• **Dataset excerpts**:
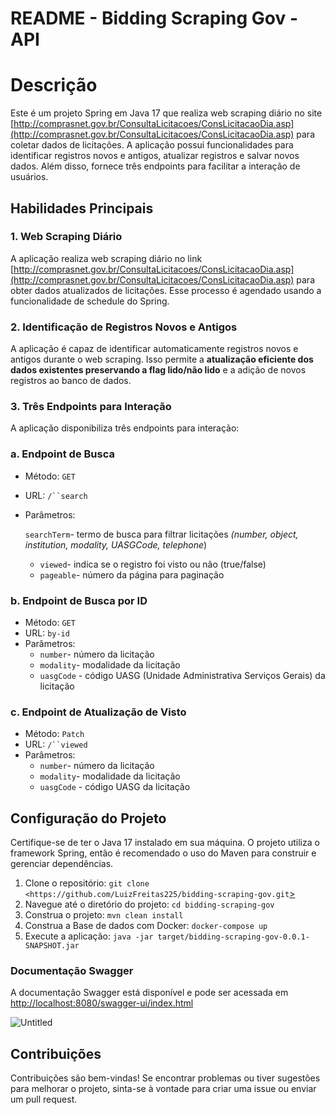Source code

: # README - Bidding Scraping Gov - API

# Descrição

Este é um projeto Spring em Java 17 que realiza web scraping diário no site [http://comprasnet.gov.br/ConsultaLicitacoes/ConsLicitacaoDia.asp](http://comprasnet.gov.br/ConsultaLicitacoes/ConsLicitacaoDia.asp) para coletar dados de licitações. A aplicação possui funcionalidades para identificar registros novos e antigos, atualizar registros e salvar novos dados. Além disso, fornece três endpoints para facilitar a interação de usuários.

## Habilidades Principais

### 1. Web Scraping Diário

A aplicação realiza web scraping diário no link [http://comprasnet.gov.br/ConsultaLicitacoes/ConsLicitacaoDia.asp](http://comprasnet.gov.br/ConsultaLicitacoes/ConsLicitacaoDia.asp) para obter dados atualizados de licitações. Esse processo é agendado usando a funcionalidade de schedule do Spring.

### 2. Identificação de Registros Novos e Antigos

A aplicação é capaz de identificar automaticamente registros novos e antigos durante o web scraping. Isso permite a **atualização eficiente dos dados existentes preservando a flag lido/não lido** e a adição de novos registros ao banco de dados.

### 3. Três Endpoints para Interação

A aplicação disponibiliza três endpoints para interação:

### a. Endpoint de Busca

- Método: `GET`
- URL: `/``search`
- Parâmetros:
    
    `searchTerm`- termo de busca para filtrar licitações *(number, object, institution, modality, UASGCode, telephone*)
    
    - `viewed`- indica se o registro foi visto ou não (true/false)
    - `pageable`- número da página para paginação

### b. Endpoint de Busca por ID

- Método: `GET`
- URL: `by-id`
- Parâmetros:
    - `number`- número da licitação
    - `modality`- modalidade da licitação
    - `uasgCode` - código UASG (Unidade Administrativa Serviços Gerais) da licitação

### c. Endpoint de Atualização de Visto

- Método: `Patch`
- URL: `/``viewed`
- Parâmetros:
    - `number`- número da licitação
    - `modality`- modalidade da licitação
    - `uasgCode` - código UASG da licitação

## Configuração do Projeto

Certifique-se de ter o Java 17 instalado em sua máquina. O projeto utiliza o framework Spring, então é recomendado o uso do Maven para construir e gerenciar dependências.

1. Clone o repositório: `git clone <https://github.com/LuizFreitas225/bidding-scraping-gov.git`[>](https://github.com/LuizFreitas225/bidding-scraping-gov.git)
2. Navegue até o diretório do projeto: `cd bidding-scraping-gov`
3. Construa o projeto: `mvn clean install`
4. Construa a Base de dados com Docker: `docker-compose up` 
5. Execute a aplicação: `java -jar target/bidding-scraping-gov-0.0.1-SNAPSHOT.jar`

### **Documentação Swagger**

A documentação Swagger está disponível e pode ser acessada em [http://localhost:8080/swagger-ui/index.html](http://localhost:8080/swagger-ui/index.html#/bidding-controller/searchBiddings)

![Untitled](README%20-%20Bidding%20Scraping%20Gov%20-%20API%200ef771fe70114befbc47770d15727430/Untitled.png)

## Contribuições

Contribuições são bem-vindas! Se encontrar problemas ou tiver sugestões para melhorar o projeto, sinta-se à vontade para criar uma issue ou enviar um pull request.

##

• **What the task asks**: Using the entries above, output exactly the lines between the line holding "A aplicação disponibiliza" and the line holding "Certifique-se de ter", end lines included, and nothing more.

• **Your solution**:
A aplicação disponibiliza três endpoints para interação:

### a. Endpoint de Busca

- Método: `GET`
- URL: `/``search`
- Parâmetros:
    
    `searchTerm`- termo de busca para filtrar licitações *(number, object, institution, modality, UASGCode, telephone*)
    
    - `viewed`- indica se o registro foi visto ou não (true/false)
    - `pageable`- número da página para paginação

### b. Endpoint de Busca por ID

- Método: `GET`
- URL: `by-id`
- Parâmetros:
    - `number`- número da licitação
    - `modality`- modalidade da licitação
    - `uasgCode` - código UASG (Unidade Administrativa Serviços Gerais) da licitação

### c. Endpoint de Atualização de Visto

- Método: `Patch`
- URL: `/``viewed`
- Parâmetros:
    - `number`- número da licitação
    - `modality`- modalidade da licitação
    - `uasgCode` - código UASG da licitação

## Configuração do Projeto

Certifique-se de ter o Java 17 instalado em sua máquina. O projeto utiliza o framework Spring, então é recomendado o uso do Maven para construir e gerenciar dependências.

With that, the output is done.